Materials provided »
· · · ·
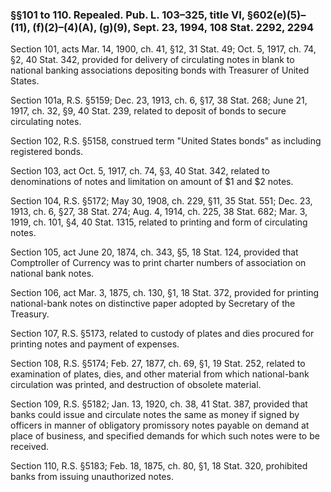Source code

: ### §§101 to 110. Repealed. Pub. L. 103–325, title VI, §602(e)(5)–(11), (f)(2)–(4)(A), (g)(9), Sept. 23, 1994, 108 Stat. 2292, 2294 ###

Section 101, acts Mar. 14, 1900, ch. 41, §12, 31 Stat. 49; Oct. 5, 1917, ch. 74, §2, 40 Stat. 342, provided for delivery of circulating notes in blank to national banking associations depositing bonds with Treasurer of United States.

Section 101a, R.S. §5159; Dec. 23, 1913, ch. 6, §17, 38 Stat. 268; June 21, 1917, ch. 32, §9, 40 Stat. 239, related to deposit of bonds to secure circulating notes.

Section 102, R.S. §5158, construed term "United States bonds" as including registered bonds.

Section 103, act Oct. 5, 1917, ch. 74, §3, 40 Stat. 342, related to denominations of notes and limitation on amount of $1 and $2 notes.

Section 104, R.S. §5172; May 30, 1908, ch. 229, §11, 35 Stat. 551; Dec. 23, 1913, ch. 6, §27, 38 Stat. 274; Aug. 4, 1914, ch. 225, 38 Stat. 682; Mar. 3, 1919, ch. 101, §4, 40 Stat. 1315, related to printing and form of circulating notes.

Section 105, act June 20, 1874, ch. 343, §5, 18 Stat. 124, provided that Comptroller of Currency was to print charter numbers of association on national bank notes.

Section 106, act Mar. 3, 1875, ch. 130, §1, 18 Stat. 372, provided for printing national-bank notes on distinctive paper adopted by Secretary of the Treasury.

Section 107, R.S. §5173, related to custody of plates and dies procured for printing notes and payment of expenses.

Section 108, R.S. §5174; Feb. 27, 1877, ch. 69, §1, 19 Stat. 252, related to examination of plates, dies, and other material from which national-bank circulation was printed, and destruction of obsolete material.

Section 109, R.S. §5182; Jan. 13, 1920, ch. 38, 41 Stat. 387, provided that banks could issue and circulate notes the same as money if signed by officers in manner of obligatory promissory notes payable on demand at place of business, and specified demands for which such notes were to be received.

Section 110, R.S. §5183; Feb. 18, 1875, ch. 80, §1, 18 Stat. 320, prohibited banks from issuing unauthorized notes.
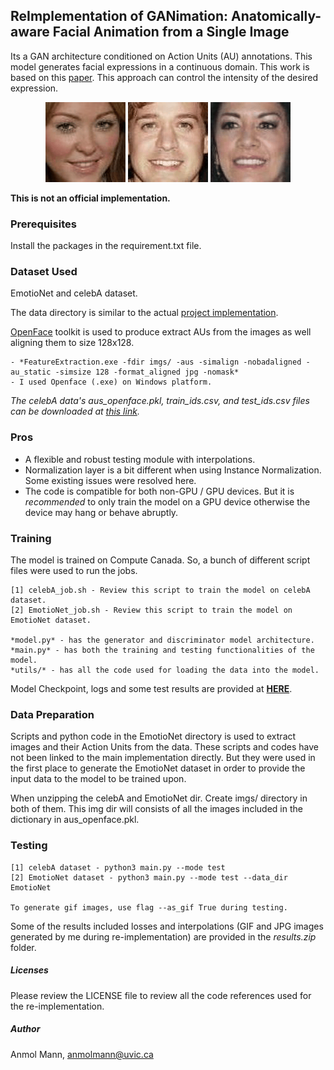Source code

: ## ReImplementation of GANimation: Anatomically-aware Facial Animation from a Single Image

Its a GAN architecture conditioned on Action Units (AU) annotations. This model generates facial expressions in a continuous domain. This work is based on this [paper](https://arxiv.org/abs/1807.09251).
This approach can control the intensity of the desired expression.

<div align = "center">
<img src="imgs_gif/1.gif">
<img src="imgs_gif/2.gif">
<img src="imgs_gif/3.gif">
</div>

**This is not an official implementation.**

### Prerequisites

Install the packages in the requirement.txt file.

### Dataset Used

EmotioNet and celebA dataset.

The data directory is similar to the actual [project implementation](https://github.com/albertpumarola/GANimation/).

[OpenFace](https://github.com/TadasBaltrusaitis/OpenFace/wiki/Action-Units) toolkit is used to produce extract AUs from the images as well aligning them to size 128x128.

    - *FeatureExtraction.exe -fdir imgs/ -aus -simalign -nobadaligned -au_static -simsize 128 -format_aligned jpg -nomask*
    - I used Openface (.exe) on Windows platform.

*The celebA data's aus_openface.pkl, train_ids.csv, and test_ids.csv files can be downloaded at [this link](https://drive.google.com/file/d/1qxvOmTpukbNHJsY5MyEq05SlvvtMpZp6/view).*

### Pros
- A flexible and robust testing module with interpolations.
- Normalization layer is a bit different when using Instance Normalization. Some existing issues were resolved here.
- The code is compatible for both non-GPU / GPU devices. But it is *recommended* to only train the model on a GPU device otherwise the device may hang or behave abruptly. 

### Training

The model is trained on Compute Canada. So, a bunch of different script files were used to run the jobs.

    [1] celebA_job.sh - Review this script to train the model on celebA dataset.
    [2] EmotioNet_job.sh - Review this script to train the model on EmotioNet dataset.
    
    *model.py* - has the generator and discriminator model architecture.
    *main.py* - has both the training and testing functionalities of the model.
    *utils/* - has all the code used for loading the data into the model.
    
Model Checkpoint, logs and some test results are provided at **[HERE](https://drive.google.com/open?id=11tLBd2SfgGXkchKyUzg69WLkqlqgaDj7)**.

### Data Preparation
Scripts and python code in the EmotioNet directory is used to extract images and their Action Units from the data.
These scripts and codes have not been linked to the main implementation directly. But they were used in the first place to generate the EmotioNet dataset in order to provide the input data to the model to be trained upon.

When unzipping the celebA and EmotioNet dir. Create imgs/ directory in both of them. This img dir will consists of all the images included in the dictionary in aus_openface.pkl.

### Testing

    [1] celebA dataset - python3 main.py --mode test
    [2] EmotioNet dataset - python3 main.py --mode test --data_dir EmotioNet

    To generate gif images, use flag --as_gif True during testing.

Some of the results included losses and interpolations (GIF and JPG images generated by me during re-implementation) are provided in the *results.zip* folder.

##### Licenses

Please review the LICENSE file to review all the code references used for the re-implementation.

##### Author

Anmol Mann, anmolmann@uvic.ca
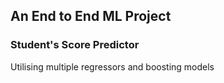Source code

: ## An End to End ML Project

### Student's Score Predictor
<p> Utilising multiple regressors and boosting models </p>
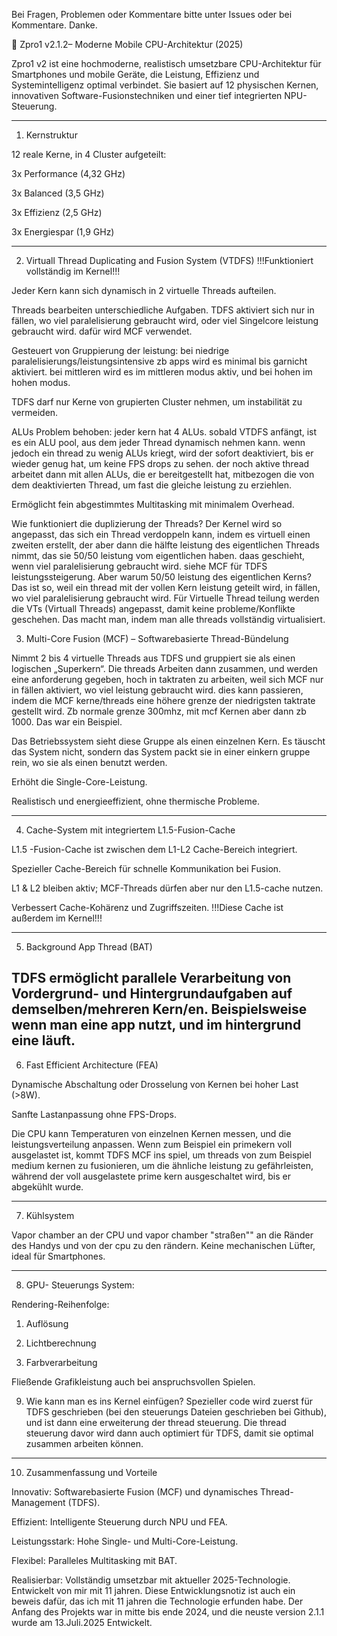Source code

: Bei Fragen, Problemen oder Kommentare bitte unter Issues oder bei Kommentare. Danke.

🔷 Zpro1 v2.1.2– Moderne Mobile CPU-Architektur (2025)

Zpro1 v2 ist eine hochmoderne, realistisch umsetzbare CPU-Architektur für Smartphones und mobile Geräte, die Leistung, Effizienz und Systemintelligenz optimal verbindet. Sie basiert auf 12 physischen Kernen, innovativen Software-Fusionstechniken und einer tief integrierten NPU-Steuerung.


---

1. Kernstruktur

12 reale Kerne, in 4 Cluster aufgeteilt:

3x Performance (4,32 GHz)

3x Balanced (3,5 GHz)

3x Effizienz (2,5 GHz)

3x Energiespar (1,9 GHz)



---

2. Virtuall Thread Duplicating and Fusion System (VTDFS)
!!!Funktioniert vollständig im Kernel!!!

Jeder Kern kann sich dynamisch in 2 virtuelle Threads aufteilen.

Threads bearbeiten unterschiedliche Aufgaben. TDFS aktiviert sich nur in fällen, wo viel paralelisierung gebraucht wird, oder viel Singelcore leistung gebraucht wird. dafür wird MCF verwendet.

Gesteuert von Gruppierung der leistung: bei niedrige paralelisierungs/leistungsintensive zb apps wird es minimal bis garnicht aktiviert. bei mittleren wird es im mittleren modus aktiv, und bei hohen im hohen modus.

TDFS darf nur Kerne von grupierten Cluster nehmen, um instabilität zu vermeiden.

ALUs Problem behoben: jeder kern hat 4 ALUs. sobald VTDFS anfängt, ist es ein ALU pool, aus dem jeder Thread dynamisch nehmen kann. wenn jedoch ein thread zu wenig ALUs kriegt, wird der sofort deaktiviert, bis er wieder genug hat, um keine FPS drops zu sehen. der noch aktive thread arbeitet dann mit allen ALUs, die er bereitgestellt hat, mitbezogen die von dem deaktivierten Thread, um fast die gleiche leistung zu erziehlen.

Ermöglicht fein abgestimmtes Multitasking mit minimalem Overhead.

Wie funktioniert die duplizierung der Threads?
Der Kernel wird so angepasst, das sich ein Thread verdoppeln kann, indem es virtuell einen zweiten erstellt, der aber dann die hälfte leistung des eigentlichen Threads nimmt, das sie 50/50 leistung vom eigentlichen haben. daas geschieht, wenn viel paralelisierung gebraucht wird. siehe MCF für TDFS leistungssteigerung.
Aber warum 50/50 leistung des eigentlichen Kerns?
Das ist so, weil ein thread mit der vollen Kern leistung geteilt wird, in fällen, wo viel paralelisierung gebraucht wird.
Für Virtuelle Thread teilung werden die VTs (Virtuall Threads) angepasst, damit keine probleme/Konflikte geschehen.
Das macht man, indem man alle threads vollständig virtualisiert.

3. Multi-Core Fusion (MCF) – Softwarebasierte Thread-Bündelung

Nimmt 2 bis 4 virtuelle Threads aus TDFS und gruppiert sie als einen logischen „Superkern“. Die threads Arbeiten dann zusammen, und werden eine anforderung gegeben, hoch in taktraten zu arbeiten, weil sich MCF nur in fällen aktiviert, wo viel leistung gebraucht wird. dies kann passieren, indem die MCF kerne/threads eine höhere grenze der niedrigsten taktrate gestellt wird. Zb normale grenze 300mhz, mit mcf Kernen aber dann zb 1000. Das war ein Beispiel.

Das Betriebssystem sieht diese Gruppe als einen einzelnen Kern. Es täuscht das System nicht, sondern das System packt sie in einer einkern gruppe rein, wo sie als einen benutzt werden.

Erhöht die Single-Core-Leistung.

Realistisch und energieeffizient, ohne thermische Probleme.



---

4. Cache-System mit integriertem L1.5-Fusion-Cache

L1.5 -Fusion-Cache ist zwischen dem L1-L2 Cache-Bereich integriert.

Spezieller Cache-Bereich für schnelle Kommunikation bei Fusion.

L1 & L2 bleiben aktiv; MCF-Threads dürfen aber nur den L1.5-cache nutzen.

Verbessert Cache-Kohärenz und Zugriffszeiten.
!!!Diese Cache ist außerdem im Kernel!!!



---

5. Background App Thread (BAT)

TDFS ermöglicht parallele Verarbeitung von Vordergrund- und Hintergrundaufgaben auf demselben/mehreren Kern/en. Beispielsweise wenn man eine app nutzt, und im hintergrund eine läuft.
---

6. Fast Efficient Architecture (FEA)

Dynamische Abschaltung oder Drosselung von Kernen bei hoher Last (>8W).

Sanfte Lastanpassung ohne FPS-Drops.

Die CPU kann Temperaturen von einzelnen Kernen messen, und die leistungsverteilung anpassen. Wenn zum Beispiel ein primekern voll ausgelastet ist, kommt TDFS MCF ins spiel, um threads von zum Beispiel medium kernen zu fusionieren, um die ähnliche leistung zu gefährleisten, während der voll ausgelastete prime kern ausgeschaltet wird, bis er abgekühlt wurde.



---

7. Kühlsystem

Vapor chamber an der CPU und vapor chamber "straßen"" an die Ränder des Handys und von der cpu zu den rändern. 
Keine mechanischen Lüfter, ideal für Smartphones.



---

8. GPU- Steuerungs System:

Rendering-Reihenfolge:

1. Auflösung


2. Lichtberechnung


3. Farbverarbeitung



Fließende Grafikleistung auch bei anspruchsvollen Spielen.






9. Wie kann man es ins Kernel einfügen? 
Spezieller code wird zuerst für TDFS geschrieben (bei den steuerungs Dateien geschrieben bei Github), und ist dann eine erweiterung der thread steuerung. Die thread steuerung davor wird dann auch optimiert für TDFS, damit sie optimal zusammen arbeiten können.
---

10. Zusammenfassung und Vorteile

Innovativ: Softwarebasierte Fusion (MCF) und dynamisches Thread-Management (TDFS).

Effizient: Intelligente Steuerung durch NPU und FEA.

Leistungsstark: Hohe Single- und Multi-Core-Leistung.

Flexibel: Paralleles Multitasking mit BAT.

Realisierbar: Vollständig umsetzbar mit aktueller 2025-Technologie.
Entwickelt von mir mit 11 jahren.
Diese Entwicklungsnotiz ist auch ein beweis dafür, das ich mit 11 jahren die Technologie erfunden habe. Der Anfang des Projekts war in mitte bis ende 2024, und die neuste version 2.1.1 wurde am 13.Juli.2025 Entwickelt.
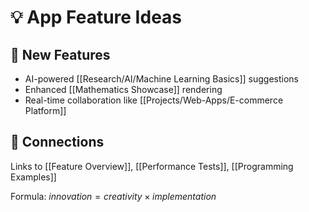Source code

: # 💡 App Feature Ideas

## 🚀 New Features
- AI-powered [[Research/AI/Machine Learning Basics]] suggestions
- Enhanced [[Mathematics Showcase]] rendering
- Real-time collaboration like [[Projects/Web-Apps/E-commerce Platform]]

## 🔗 Connections
Links to [[Feature Overview]], [[Performance Tests]], [[Programming Examples]]

Formula: $innovation = creativity \times implementation$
· · · ·
To do »
Read through the data above. Report each line that has the word "both".

Result of this exercise »
- The code is compatible for both non-GPU / GPU devices. But it is *recommended* to only train the model on a GPU device otherwise the device may hang or behave abruptly. 
    *main.py* - has both the training and testing functionalities of the model.
When unzipping the celebA and EmotioNet dir. Create imgs/ directory in both of them. This img dir will consists of all the images included in the dictionary in aus_openface.pkl.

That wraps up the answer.